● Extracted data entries
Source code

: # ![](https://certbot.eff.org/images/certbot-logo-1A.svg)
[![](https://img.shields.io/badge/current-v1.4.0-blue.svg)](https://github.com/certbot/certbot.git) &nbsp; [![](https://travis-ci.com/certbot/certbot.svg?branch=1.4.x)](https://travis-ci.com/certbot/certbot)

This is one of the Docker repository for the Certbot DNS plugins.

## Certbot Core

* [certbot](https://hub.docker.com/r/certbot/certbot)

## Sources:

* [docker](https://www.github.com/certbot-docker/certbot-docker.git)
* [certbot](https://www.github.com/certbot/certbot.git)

● YOUR ASSIGNMENT
Reading the records above, count the lines that include "https" and say only how many.

● TASK RESPONSE
5